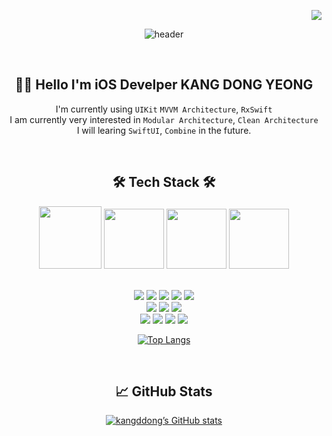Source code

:<p align="right">
  <a href="https://hits.seeyoufarm.com"><img src="https://hits.seeyoufarm.com/api/count/incr/badge.svg?url=https%3A%2F%2Fgithub.com%2Fkangddong%2Fhit-counter&count_bg=%23FFC002&title_bg=%23555555&icon=&icon_color=%23E7E7E7&title=hits&edge_flat=false"/></a>
</p>


<div align="center">

  ![header](https://capsule-render.vercel.app/api?type=waving&color=auto&height=300&section=header&text=kangddong%20(Rx)&fontSize=90&animation=fadeIn&fontAlignY=38&desc=&descAlignY=51&descAlign=62)

  <br>
  
  ## 🧑‍💻 Hello I'm iOS Develper KANG DONG YEONG
  
  
  I'm currently using `UIKit` `MVVM Architecture`, `RxSwift` <br>
  I am currently very interested in `Modular Architecture`, `Clean Architecture` <br>
  I will learing `SwiftUI`, `Combine` in the future. <br>


  <br>
  
## 🛠 Tech Stack 🛠
  

<img height="100" src="https://user-images.githubusercontent.com/50406861/201713355-a788da3c-58aa-415f-9a0c-3980cea3216c.png"/>
<img height="96" src="https://developer.apple.com/assets/elements/icons/swift/swift-64x64_2x.png"/>
<img height="96" src="https://user-images.githubusercontent.com/50406861/201712753-9c71c80b-8cf0-49a3-bea6-79601fc89209.png"/>
<img width="96" height="96" src="https://user-images.githubusercontent.com/50406861/201710136-a0336970-000d-4815-af77-1f2d2c6cf5a5.png"/>

  <br>
  <br>
  
<p dir="auto">
<img src="https://img.shields.io/badge/Swift-F05138?style=for-the-badge&logo=Swift&logoColor=white"/></a>
<img src="https://img.shields.io/badge/Objective C-000000?style=for-the-badge&logo=Apple&logoColor=white"/></a>
<img src="https://img.shields.io/badge/Xcode-147EFB?style=for-the-badge&logo=Xcode&logoColor=white"/></a>
<img src="https://img.shields.io/badge/Firebase-FFCA28?style=for-the-badge&logo=Firebase&logoColor=white"/></a>
<img src="https://img.shields.io/badge/ReactiveX-B7178C?style=for-the-badge&logo=ReactiveX&logoColor=white"/></a>
<br>
<img src="https://img.shields.io/badge/Git-F05032?style=for-the-badge&logo=Git&logoColor=white"/></a>
<img src="https://img.shields.io/badge/Postman-FF6C37?style=for-the-badge&logo=Postman&logoColor=white"/></a>
<img src="https://img.shields.io/badge/Fastlane-000000?style=for-the-badge&logo=Fastlane&logoColor=white"/></a>
<br>
<img src="https://img.shields.io/badge/Jira-0052CC?style=for-the-badge&logo=Jira&logoColor=white"/></a>
<img src="https://img.shields.io/badge/Confluence-172B4D?style=for-the-badge&logo=Confluence&logoColor=white"/></a>
<img src="https://img.shields.io/badge/Slack-4A154B?style=for-the-badge&logo=Slack&logoColor=white"/></a>
<img src="https://img.shields.io/badge/Discord-5865F2?style=for-the-badge&logo=Discord&logoColor=white"/></a>
<br/>

[![Top Langs](https://github-readme-stats-git-masterrstaa-rickstaa.vercel.app/api/top-langs/?username=kangddong&show_icons=true&layout=compact&theme=radical&hide_border=true)](https://github.com/anuraghazra/github-readme-stats)

<br/>
  
## 📈 GitHub Stats

[![kangddong’s GitHub stats](https://github-readme-stats-git-masterrstaa-rickstaa.vercel.app/api?username=kangddong&show_icons=true&theme=radical)](https://github.com/kangddong/github-readme-stats)


<!-- ## 💿 Algorithm && Data structure -->

<!-- [![Solved.ac Profile](http://mazassumnida.wtf/api/v2/generate_badge?boj=rkdehddud96)](http://solved.ac/rkdehddud96/) -->
  
</div>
————————
[Task objective]: Every record must be copied exactly, with the pictures left out.

[Result of the exercise]:
Source code

:<p align="right">
  <a href="https://hits.seeyoufarm.com"><img src="https://hits.seeyoufarm.com/api/count/incr/badge.svg?url=https%3A%2F%2Fgithub.com%2Fkangddong%2Fhit-counter&count_bg=%23FFC002&title_bg=%23555555&icon=&icon_color=%23E7E7E7&title=hits&edge_flat=false"/></a>
</p>


<div align="center">

  ![header](https://capsule-render.vercel.app/api?type=waving&color=auto&height=300&section=header&text=kangddong%20(Rx)&fontSize=90&animation=fadeIn&fontAlignY=38&desc=&descAlignY=51&descAlign=62)

  <br>
  
  ## 🧑‍💻 Hello I'm iOS Develper KANG DONG YEONG
  
  
  I'm currently using `UIKit` `MVVM Architecture`, `RxSwift` <br>
  I am currently very interested in `Modular Architecture`, `Clean Architecture` <br>
  I will learing `SwiftUI`, `Combine` in the future. <br>


  <br>
  
## 🛠 Tech Stack 🛠
  

<img height="100" src="https://user-images.githubusercontent.com/50406861/201713355-a788da3c-58aa-415f-9a0c-3980cea3216c.png"/>
<img height="96" src="https://developer.apple.com/assets/elements/icons/swift/swift-64x64_2x.png"/>
<img height="96" src="https://user-images.githubusercontent.com/50406861/201712753-9c71c80b-8cf0-49a3-bea6-79601fc89209.png"/>
<img width="96" height="96" src="https://user-images.githubusercontent.com/50406861/201710136-a0336970-000d-4815-af77-1f2d2c6cf5a5.png"/>

  <br>
  <br>
  
<p dir="auto">
<img src="https://img.shields.io/badge/Swift-F05138?style=for-the-badge&logo=Swift&logoColor=white"/></a>
<img src="https://img.shields.io/badge/Objective C-000000?style=for-the-badge&logo=Apple&logoColor=white"/></a>
<img src="https://img.shields.io/badge/Xcode-147EFB?style=for-the-badge&logo=Xcode&logoColor=white"/></a>
<img src="https://img.shields.io/badge/Firebase-FFCA28?style=for-the-badge&logo=Firebase&logoColor=white"/></a>
<img src="https://img.shields.io/badge/ReactiveX-B7178C?style=for-the-badge&logo=ReactiveX&logoColor=white"/></a>
<br>
<img src="https://img.shields.io/badge/Git-F05032?style=for-the-badge&logo=Git&logoColor=white"/></a>
<img src="https://img.shields.io/badge/Postman-FF6C37?style=for-the-badge&logo=Postman&logoColor=white"/></a>
<img src="https://img.shields.io/badge/Fastlane-000000?style=for-the-badge&logo=Fastlane&logoColor=white"/></a>
<br>
<img src="https://img.shields.io/badge/Jira-0052CC?style=for-the-badge&logo=Jira&logoColor=white"/></a>
<img src="https://img.shields.io/badge/Confluence-172B4D?style=for-the-badge&logo=Confluence&logoColor=white"/></a>
<img src="https://img.shields.io/badge/Slack-4A154B?style=for-the-badge&logo=Slack&logoColor=white"/></a>
<img src="https://img.shields.io/badge/Discord-5865F2?style=for-the-badge&logo=Discord&logoColor=white"/></a>
<br/>

[![Top Langs](https://github-readme-stats-git-masterrstaa-rickstaa.vercel.app/api/top-langs/?username=kangddong&show_icons=true&layout=compact&theme=radical&hide_border=true)](https://github.com/anuraghazra/github-readme-stats)

<br/>
  
## 📈 GitHub Stats

[![kangddong’s GitHub stats](https://github-readme-stats-git-masterrstaa-rickstaa.vercel.app/api?username=kangddong&show_icons=true&theme=radical)](https://github.com/kangddong/github-readme-stats)


<!-- ## 💿 Algorithm && Data structure -->

<!-- [![Solved.ac Profile](http://mazassumnida.wtf/api/v2/generate_badge?boj=rkdehddud96)](http://solved.ac/rkdehddud96/) -->
  
</div>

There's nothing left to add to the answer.